TASK ->
Copy out the records in full, word for word, without pictures.

-------- MATERIAL SUPPLIED

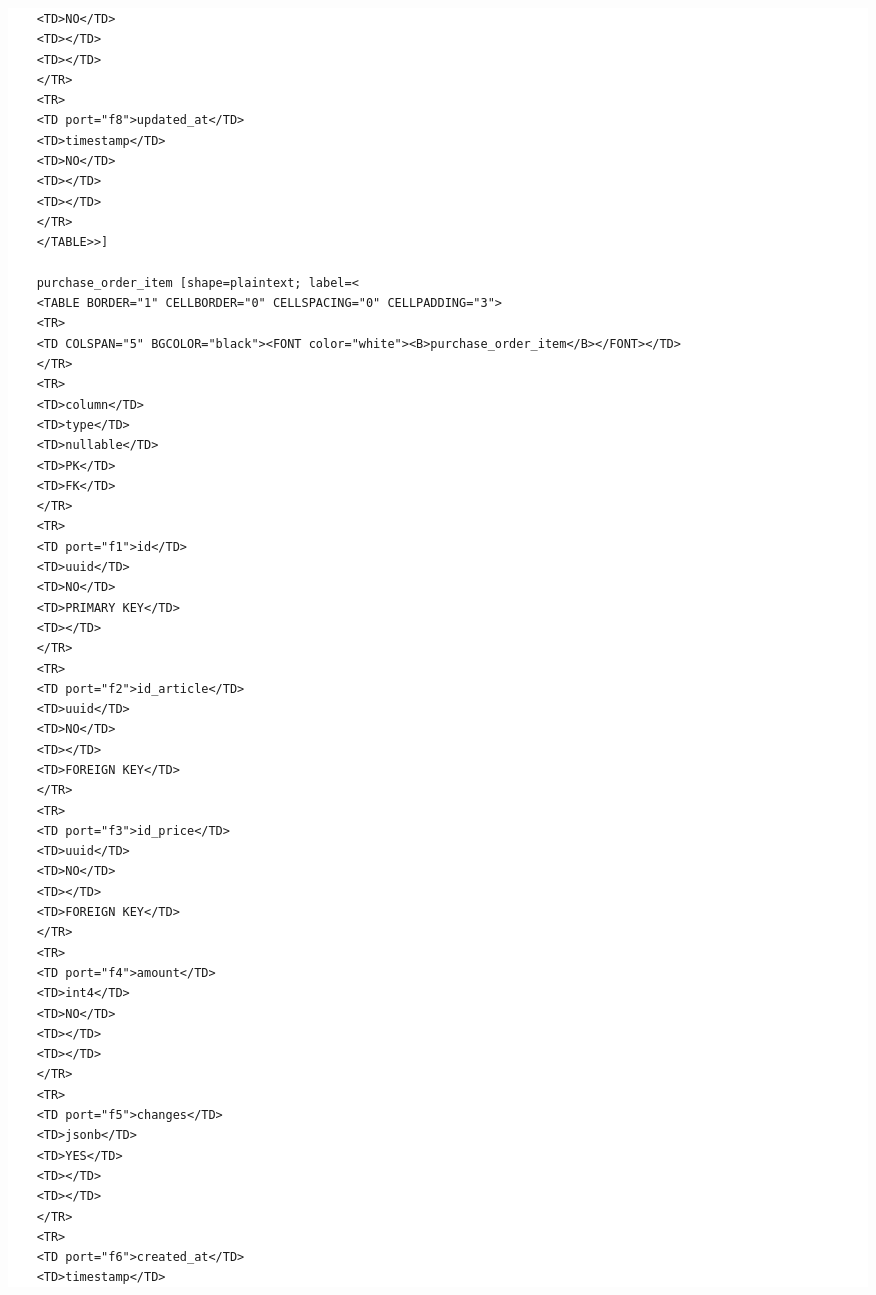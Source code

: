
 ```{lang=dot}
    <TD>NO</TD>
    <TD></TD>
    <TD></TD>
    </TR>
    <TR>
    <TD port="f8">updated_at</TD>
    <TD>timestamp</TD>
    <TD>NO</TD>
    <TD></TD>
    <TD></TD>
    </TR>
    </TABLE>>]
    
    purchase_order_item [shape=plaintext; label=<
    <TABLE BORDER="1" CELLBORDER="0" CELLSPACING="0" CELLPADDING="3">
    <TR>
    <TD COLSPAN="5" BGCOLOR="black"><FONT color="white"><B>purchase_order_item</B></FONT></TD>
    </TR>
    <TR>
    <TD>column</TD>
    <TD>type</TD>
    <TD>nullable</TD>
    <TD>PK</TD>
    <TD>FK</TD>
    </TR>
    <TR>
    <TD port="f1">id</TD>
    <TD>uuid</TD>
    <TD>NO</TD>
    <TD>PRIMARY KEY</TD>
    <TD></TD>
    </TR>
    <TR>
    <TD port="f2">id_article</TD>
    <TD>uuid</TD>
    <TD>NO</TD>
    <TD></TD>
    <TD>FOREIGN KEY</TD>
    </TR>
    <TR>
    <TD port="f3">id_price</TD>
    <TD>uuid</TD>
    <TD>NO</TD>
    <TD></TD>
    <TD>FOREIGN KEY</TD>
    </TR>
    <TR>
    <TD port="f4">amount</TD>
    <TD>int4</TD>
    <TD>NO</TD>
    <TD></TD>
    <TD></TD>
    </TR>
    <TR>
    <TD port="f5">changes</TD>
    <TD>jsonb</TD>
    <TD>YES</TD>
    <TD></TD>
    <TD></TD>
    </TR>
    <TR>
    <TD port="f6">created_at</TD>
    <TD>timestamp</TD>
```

----------------

ANSWER SECTION ->
Source code

:
 ```{lang=dot}
    <TD>NO</TD>
    <TD></TD>
    <TD></TD>
    </TR>
    <TR>
    <TD port="f8">updated_at</TD>
    <TD>timestamp</TD>
    <TD>NO</TD>
    <TD></TD>
    <TD></TD>
    </TR>
    </TABLE>>]
    
    purchase_order_item [shape=plaintext; label=<
    <TABLE BORDER="1" CELLBORDER="0" CELLSPACING="0" CELLPADDING="3">
    <TR>
    <TD COLSPAN="5" BGCOLOR="black"><FONT color="white"><B>purchase_order_item</B></FONT></TD>
    </TR>
    <TR>
    <TD>column</TD>
    <TD>type</TD>
    <TD>nullable</TD>
    <TD>PK</TD>
    <TD>FK</TD>
    </TR>
    <TR>
    <TD port="f1">id</TD>
    <TD>uuid</TD>
    <TD>NO</TD>
    <TD>PRIMARY KEY</TD>
    <TD></TD>
    </TR>
    <TR>
    <TD port="f2">id_article</TD>
    <TD>uuid</TD>
    <TD>NO</TD>
    <TD></TD>
    <TD>FOREIGN KEY</TD>
    </TR>
    <TR>
    <TD port="f3">id_price</TD>
    <TD>uuid</TD>
    <TD>NO</TD>
    <TD></TD>
    <TD>FOREIGN KEY</TD>
    </TR>
    <TR>
    <TD port="f4">amount</TD>
    <TD>int4</TD>
    <TD>NO</TD>
    <TD></TD>
    <TD></TD>
    </TR>
    <TR>
    <TD port="f5">changes</TD>
    <TD>jsonb</TD>
    <TD>YES</TD>
    <TD></TD>
    <TD></TD>
    </TR>
    <TR>
    <TD port="f6">created_at</TD>
    <TD>timestamp</TD>
```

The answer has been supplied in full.